ATLAM: Audiovisual Transfer in Latin American Migration

Begin - Einde 
2024 - 2028 (lopend)
Type 
Vakgroep(en) 
Vakgroep Vertalen, Tolken en Communicatie
Tijdsperiode 
Taal 
Trefwoorden 
Critical Discourse Studies
Latin America
Transit Migration
Identity
Digital Migration Studies

Tabgroup

Abstract

This project explores the process of transnational identity construction among Latin American migrants in transit through Mexico. Facing significant challenges in an increasingly hostile political climate towards migration, migrants actively seek to build new communities along the way, while maintaining close ties with their homeland. The first research question (RQ1) underpinning this project is whether this endeavour aligns with the concept of Latinidad – a relatively novel form of transnational identity and belonging, offering an alternative to conventional state citizenship. A second research question (RQ2) delves into the impact of digitalisation on the expression of identity among transit migrants, focussing specifically on their engagement with audiovisual platforms such as Youtube, Instagram, and Facebook, and examining how their use of these platforms intertwines with their ongoing identity construction while in transit. A third research question (RQ3) probes whether these platforms serve as digital spaces for migrants to engage in acts of (self-)representation and (self-)translation, potentially drawing on their new sense of self to craft counter-narratives to the prevalent anti-immigrant rhetoric and Othering discourses pervasive in mainstream media.   

To answer these research questions, this study takes a mixed-methods approach by combining desk research for RQ1, ethnographic fieldwork for RQ2, and critical and multimodal discourse analysis for RQ3.   

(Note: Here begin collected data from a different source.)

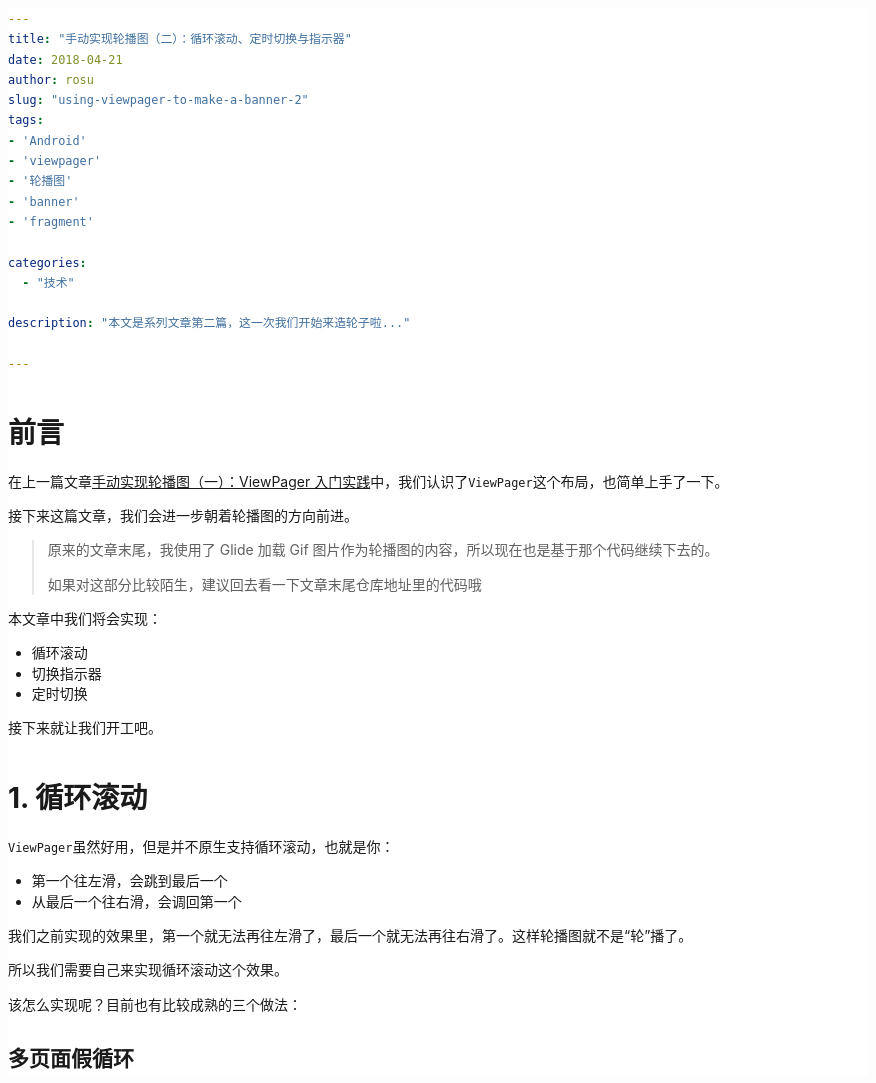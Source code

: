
 ```yaml
---
title: "手动实现轮播图（二）：循环滚动、定时切换与指示器"
date: 2018-04-21
author: rosu
slug: "using-viewpager-to-make-a-banner-2"
tags:
- 'Android'
- 'viewpager'
- '轮播图'
- 'banner'
- 'fragment'

categories:
  - "技术"

description: "本文是系列文章第二篇，这一次我们开始来造轮子啦..."

---
```


# 前言

在上一篇文章[手动实现轮播图（一）：ViewPager 入门实践](https://blog.rosuh.me/2018/04/using-viewpager-to-make-a-banner-1/)中，我们认识了`ViewPager`这个布局，也简单上手了一下。

接下来这篇文章，我们会进一步朝着轮播图的方向前进。

> 原来的文章末尾，我使用了 Glide 加载 Gif 图片作为轮播图的内容，所以现在也是基于那个代码继续下去的。
>
> 如果对这部分比较陌生，建议回去看一下文章末尾仓库地址里的代码哦

本文章中我们将会实现：

- 循环滚动
- 切换指示器
- 定时切换

接下来就让我们开工吧。

# 1. 循环滚动

`ViewPager`虽然好用，但是并不原生支持循环滚动，也就是你：

- 第一个往左滑，会跳到最后一个
- 从最后一个往右滑，会调回第一个

我们之前实现的效果里，第一个就无法再往左滑了，最后一个就无法再往右滑了。这样轮播图就不是“轮”播了。

所以我们需要自己来实现循环滚动这个效果。

该怎么实现呢？目前也有比较成熟的三个做法：

## 多页面假循环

 In conclusion, ATLAM aims to shed light on the audiovisual transfer of transit migrants’ sense of identity and belonging, examining its role in perpetuating, challenging, mitigating or retranslating existing discourses on this matter, as well as its potential to engender new discourses. Thereby, this study looks to contribute to research at the intersections of Sociolinguistics, Critical Discourse, Digital Migration, and Translation Studies.